▸ **EXERCISE BRIEF**: When a line in the entries contains the word "UpLo", copy that line in full.

********

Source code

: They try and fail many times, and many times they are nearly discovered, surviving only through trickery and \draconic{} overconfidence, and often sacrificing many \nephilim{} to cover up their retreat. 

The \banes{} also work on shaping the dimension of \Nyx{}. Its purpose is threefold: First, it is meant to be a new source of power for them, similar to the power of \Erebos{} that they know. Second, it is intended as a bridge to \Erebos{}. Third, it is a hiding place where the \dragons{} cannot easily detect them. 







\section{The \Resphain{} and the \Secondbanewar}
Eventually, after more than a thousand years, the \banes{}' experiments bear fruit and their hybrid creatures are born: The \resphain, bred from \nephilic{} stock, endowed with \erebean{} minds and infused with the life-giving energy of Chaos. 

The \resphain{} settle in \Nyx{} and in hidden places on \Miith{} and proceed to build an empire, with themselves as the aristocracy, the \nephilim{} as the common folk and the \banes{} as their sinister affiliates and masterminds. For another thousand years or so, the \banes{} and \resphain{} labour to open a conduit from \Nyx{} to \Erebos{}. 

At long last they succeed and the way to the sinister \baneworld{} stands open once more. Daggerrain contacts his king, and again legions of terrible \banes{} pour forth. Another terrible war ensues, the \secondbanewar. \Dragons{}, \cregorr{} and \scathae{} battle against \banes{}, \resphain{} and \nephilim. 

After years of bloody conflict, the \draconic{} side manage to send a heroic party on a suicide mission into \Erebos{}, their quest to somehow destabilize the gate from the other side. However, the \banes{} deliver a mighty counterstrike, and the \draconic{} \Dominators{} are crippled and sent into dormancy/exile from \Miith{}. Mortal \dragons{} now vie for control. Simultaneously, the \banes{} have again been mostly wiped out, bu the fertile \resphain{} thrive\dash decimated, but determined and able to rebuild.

********

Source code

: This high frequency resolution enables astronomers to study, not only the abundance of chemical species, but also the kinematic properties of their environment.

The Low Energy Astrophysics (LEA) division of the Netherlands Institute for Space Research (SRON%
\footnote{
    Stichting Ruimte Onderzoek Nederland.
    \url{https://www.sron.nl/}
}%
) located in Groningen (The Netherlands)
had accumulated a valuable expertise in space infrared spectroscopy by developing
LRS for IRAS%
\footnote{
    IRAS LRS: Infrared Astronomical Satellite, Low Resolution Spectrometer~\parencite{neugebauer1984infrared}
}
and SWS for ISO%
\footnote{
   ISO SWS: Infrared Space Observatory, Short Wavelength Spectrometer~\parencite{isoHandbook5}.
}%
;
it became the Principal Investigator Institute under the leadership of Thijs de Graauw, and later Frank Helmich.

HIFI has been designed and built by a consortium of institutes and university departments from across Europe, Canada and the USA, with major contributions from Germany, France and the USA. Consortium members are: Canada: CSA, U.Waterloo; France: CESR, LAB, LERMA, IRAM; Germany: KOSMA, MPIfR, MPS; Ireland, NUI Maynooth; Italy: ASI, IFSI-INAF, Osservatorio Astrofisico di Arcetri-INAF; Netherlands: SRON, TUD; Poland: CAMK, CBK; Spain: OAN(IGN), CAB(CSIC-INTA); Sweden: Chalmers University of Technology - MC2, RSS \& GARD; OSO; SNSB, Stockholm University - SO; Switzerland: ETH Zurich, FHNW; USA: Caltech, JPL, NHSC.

********

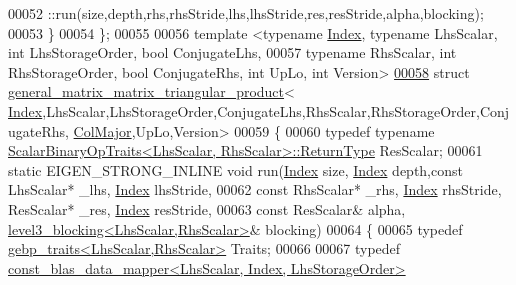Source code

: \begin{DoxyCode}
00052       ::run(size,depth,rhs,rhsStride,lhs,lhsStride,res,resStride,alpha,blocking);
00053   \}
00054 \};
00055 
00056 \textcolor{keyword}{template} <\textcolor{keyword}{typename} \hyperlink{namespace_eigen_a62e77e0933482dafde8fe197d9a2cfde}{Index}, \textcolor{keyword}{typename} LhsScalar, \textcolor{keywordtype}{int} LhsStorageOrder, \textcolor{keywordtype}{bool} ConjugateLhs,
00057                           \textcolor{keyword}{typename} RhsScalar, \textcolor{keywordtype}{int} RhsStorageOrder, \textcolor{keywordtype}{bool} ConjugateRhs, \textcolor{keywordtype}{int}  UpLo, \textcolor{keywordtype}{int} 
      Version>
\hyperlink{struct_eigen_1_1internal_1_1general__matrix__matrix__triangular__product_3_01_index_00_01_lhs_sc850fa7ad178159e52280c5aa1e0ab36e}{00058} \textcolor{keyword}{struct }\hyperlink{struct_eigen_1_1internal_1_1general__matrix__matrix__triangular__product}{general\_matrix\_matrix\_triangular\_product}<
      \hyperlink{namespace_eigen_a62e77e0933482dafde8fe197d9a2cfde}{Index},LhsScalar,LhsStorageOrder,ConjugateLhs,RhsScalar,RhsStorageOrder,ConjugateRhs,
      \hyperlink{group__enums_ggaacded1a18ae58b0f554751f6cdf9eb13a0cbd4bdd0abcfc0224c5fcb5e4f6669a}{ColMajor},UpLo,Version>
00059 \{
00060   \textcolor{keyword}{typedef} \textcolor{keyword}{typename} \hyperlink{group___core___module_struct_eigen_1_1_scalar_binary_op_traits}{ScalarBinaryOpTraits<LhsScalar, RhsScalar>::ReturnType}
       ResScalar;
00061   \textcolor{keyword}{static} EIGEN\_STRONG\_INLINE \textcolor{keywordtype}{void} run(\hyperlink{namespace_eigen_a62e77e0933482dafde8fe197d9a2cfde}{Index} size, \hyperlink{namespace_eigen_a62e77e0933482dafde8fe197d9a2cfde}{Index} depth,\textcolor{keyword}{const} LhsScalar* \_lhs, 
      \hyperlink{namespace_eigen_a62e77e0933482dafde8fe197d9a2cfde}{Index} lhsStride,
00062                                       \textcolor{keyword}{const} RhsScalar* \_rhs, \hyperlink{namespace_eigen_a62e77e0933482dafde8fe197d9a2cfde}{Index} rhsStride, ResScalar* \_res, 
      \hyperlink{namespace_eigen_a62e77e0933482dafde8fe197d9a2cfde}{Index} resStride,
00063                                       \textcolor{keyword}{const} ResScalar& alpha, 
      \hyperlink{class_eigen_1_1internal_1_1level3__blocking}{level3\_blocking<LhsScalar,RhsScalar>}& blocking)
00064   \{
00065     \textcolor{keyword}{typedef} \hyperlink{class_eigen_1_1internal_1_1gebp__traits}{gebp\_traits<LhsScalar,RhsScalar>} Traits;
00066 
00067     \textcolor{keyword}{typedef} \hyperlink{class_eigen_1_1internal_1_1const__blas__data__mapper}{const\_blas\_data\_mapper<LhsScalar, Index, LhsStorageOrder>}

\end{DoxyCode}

********

▸ **TASK ANSWER**:
00057                           \textcolor{keyword}{typename} RhsScalar, \textcolor{keywordtype}{int} RhsStorageOrder, \textcolor{keywordtype}{bool} ConjugateRhs, \textcolor{keywordtype}{int}  UpLo, \textcolor{keywordtype}{int} 
      \hyperlink{group__enums_ggaacded1a18ae58b0f554751f6cdf9eb13a0cbd4bdd0abcfc0224c5fcb5e4f6669a}{ColMajor},UpLo,Version>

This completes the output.